The National Jewish Democratic Council (NJDC) has an important story, “2008 Jewish Vote for Obama Exceeds All Expectations,” showing what has been clear for a century: Jewish Americans are the strongest group among whites in support for racial change and broad civil and human rights. Historically, Jewish Americans have provided the most white-group support for civil rights efforts for and by Americans of color–like the creation and sustenance of the NAACP and the Freedom Summer in the South in the 1960s. (See chapter 5 here) They have provided a disproportionate number of whites killed or injured in civil rights efforts. One reason for this strong support of racial change and civil rights is their own experience as immigrants to the U.S. who were not initially considered white, but were treated as a very “inferior not-white race” by north-European Americans. Jewish Americans still experience significant anti-Semitism, and some white supremacist groups still do not consider them “white” and engage in anti-Semitic violence of various kinds. (See chapter 5 in here, for example)

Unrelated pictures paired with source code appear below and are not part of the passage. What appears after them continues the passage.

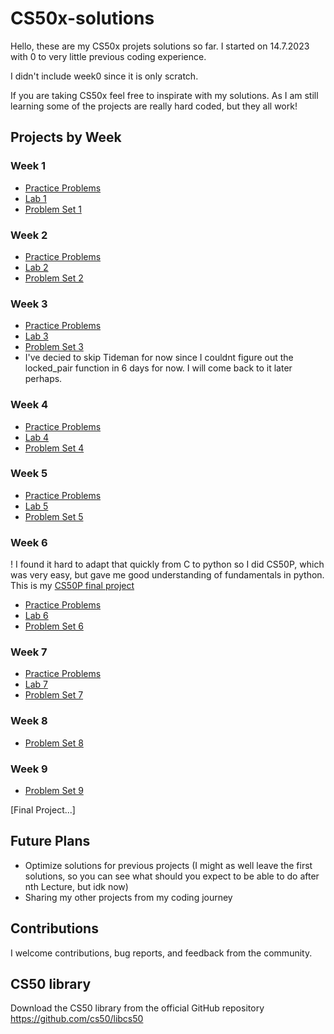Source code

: # CS50x-solutions

Hello, these are my CS50x projets solutions so far. I started on 14.7.2023 with 0 to very little previous coding experience. 

I didn't include week0 since it is only scratch.

If you are taking CS50x feel free to inspirate with my solutions. As I am still learning some of the projects are really hard coded, but they all work!

## Projects by Week

### Week 1

- [Practice Problems](week1/practiceproblems)
- [Lab 1](week1/lab1)
- [Problem Set 1](week1/pset1/)

### Week 2

- [Practice Problems](week2/practiceproblems)
- [Lab 2](week2/lab2)
- [Problem Set 2](week2/pset2)

### Week 3

- [Practice Problems](week3/practiceproblems)
- [Lab 3](week3/lab3/)
- [Problem Set 3](week3/pset3)
- I've decied to skip Tideman for now since I couldnt figure out the locked_pair function in 6 days for now. I will come back to it later perhaps.

### Week 4

- [Practice Problems](week4/practiceproblems)
- [Lab 4](week4/lab4)
- [Problem Set 4](week4/pset4)

### Week 5

- [Practice Problems](week5/practiceproblem)
- [Lab 5](week5/lab5)
- [Problem Set 5](week5/pset5)

### Week 6
! I found it hard to adapt that quickly from C to python so I did CS50P, which was very easy, but gave me good understanding of fundamentals in python. This is my [CS50P final project](week6/cs50p/final_project)
- [Practice Problems](week6/practiceproblems)
- [Lab 6](week6/lab6)
- [Problem Set 6](week6/pset6)

### Week 7

- [Practice Problems](week7/practiceproblems)
- [Lab 7](week7/lab)
- [Problem Set 7](week7/pset)

### Week 8

- [Problem Set 8](week8/pset)

### Week 9

- [Problem Set 9](week9/pset)

[Final Project...]

## Future Plans

- Optimize solutions for previous projects (I might as well leave the first solutions, so you can see what should you expect to be able to do after nth Lecture, but idk now)
- Sharing my other projects from my coding journey

## Contributions

I welcome contributions, bug reports, and feedback from the community.

## CS50 library 

Download the CS50 library from the official GitHub repository
https://github.com/cs50/libcs50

The NJDC story summarizes the election results this way:

When the general election campaign began in June of this year the consensus opinion among political pundits was that Barack Obama was going to underperform among Jewish voters. In the four presidential elections between 1992 and 2008 the Democratic presidential nominee averaged 79%. The Republican Jewish Coalition and other Republican spokespeople were quite confident that McCain would outperform past Republican nominees in the Jewish community. A few even predicted that McCain would surpass the 39% of the Jewish vote that Reagan received in 1980.

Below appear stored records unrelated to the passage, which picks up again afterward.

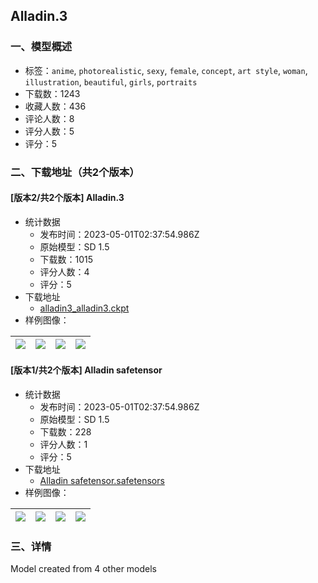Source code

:## Alladin.3
### 一、模型概述

- 标签：`anime`, `photorealistic`, `sexy`, `female`, `concept`, `art style`, `woman`, `illustration`, `beautiful`, `girls`, `portraits`
- 下载数：1243
- 收藏人数：436
- 评论人数：8
- 评分人数：5
- 评分：5

### 二、下载地址（共2个版本）

#### [版本2/共2个版本] Alladin.3

- 统计数据
  - 发布时间：2023-05-01T02:37:54.986Z
  - 原始模型：SD 1.5
  - 下载数：1015
  - 评分人数：4
  - 评分：5
- 下载地址
  - [alladin3_alladin3.ckpt](https://civitai.com/api/download/models/58756)
- 样例图像：

| <img src="https://image.civitai.com/xG1nkqKTMzGDvpLrqFT7WA/3523a110-ff21-43a1-7891-4bd37bf98000/width=450/640140.jpeg" /> | <img src="https://image.civitai.com/xG1nkqKTMzGDvpLrqFT7WA/e5d55d9e-6101-44ea-6c1b-0c7aefeaf800/width=450/640143.jpeg" /> | <img src="https://image.civitai.com/xG1nkqKTMzGDvpLrqFT7WA/0b3506bc-23ef-4b59-d1b0-6f6ecab4a000/width=450/640145.jpeg" /> | <img src="https://image.civitai.com/xG1nkqKTMzGDvpLrqFT7WA/9a648746-3e9f-4adf-4975-00d30e0a8000/width=450/640146.jpeg" /> |
| ---- | ---- | ---- | ---- |

#### [版本1/共2个版本] Alladin safetensor

- 统计数据
  - 发布时间：2023-05-01T02:37:54.986Z
  - 原始模型：SD 1.5
  - 下载数：228
  - 评分人数：1
  - 评分：5
- 下载地址
  - [Alladin safetensor.safetensors](https://civitai.com/api/download/models/59343)
- 样例图像：

| <img src="https://image.civitai.com/xG1nkqKTMzGDvpLrqFT7WA/14029615-ab01-4146-d64e-672d95a68500/width=450/647559.jpeg" /> | <img src="https://image.civitai.com/xG1nkqKTMzGDvpLrqFT7WA/4295220e-d9e6-42d4-be52-d8de07ed3a00/width=450/647561.jpeg" /> | <img src="https://image.civitai.com/xG1nkqKTMzGDvpLrqFT7WA/76e6ab19-ebfe-4cca-2f95-28618a37d000/width=450/647583.jpeg" /> | <img src="https://image.civitai.com/xG1nkqKTMzGDvpLrqFT7WA/89d4b033-9cf5-4b01-8387-52738d91f900/width=450/647560.jpeg" /> |
| ---- | ---- | ---- | ---- |


### 三、详情
<p>Model created from 4 other models</p>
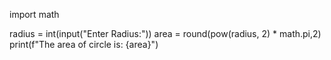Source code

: import math

radius = int(input("Enter Radius:"))
area = round(pow(radius, 2) * math.pi,2)
print(f"The area of circle is: {area}")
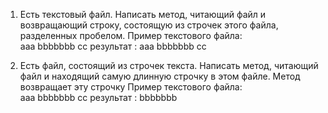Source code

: 1.	Есть  текстовый файл.  Написать метод,  читающий файл и возвращающий строку, состоящую из строчек этого файла, разделенных пробелом.
Пример текстового файла:  
aaa
bbbbbbb
cc 
 результат : aaa bbbbbbb cc


2.	Есть  файл, состоящий из строчек текста.  Написать метод,  читающий файл и находящий самую длинную строчку в этом файле. Метод возвращает эту строчку
Пример текстового файла:  
aaa
bbbbbbb
cc 
 результат :  bbbbbbb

Yet, according to exit polls, the Jewish American vote for Obama was about the same as for those previous elections: Obama 78 percent; McCain 21 percent; others 1 percent. This nearly eight-in-ten Jewish voters was even higher than the percentages for Latinos and Asian Americans, who also voted very substantially for Obama. Indeed, the Jewish percentage seems to be one of the two or three highest percentages among major US racial-ethnic groups (after African Americans). Their lopsided vote was likely very important in several states.

Some Republican-oriented groups targeted Jewish Americans with ads trying to generate significant fear about Senator Obama’s policies toward Middle Eastern crises and Israel. But an email from the NJDC also lays this notion of an ad impact to rest, at least on the East Coast:

Andrew Silow-Carroll, the Editor-in-Chief of the New Jersey Jewish News, refuted the Republican Jewish ad campaign in his column this week, noting, “Considering that Republicans actually lost ground among Jewish voters [there] on Election Day — despite some real qualms about Obama — it’s reasonable to assume that the ad campaign actually turned off voters who might otherwise have voted for McCain.”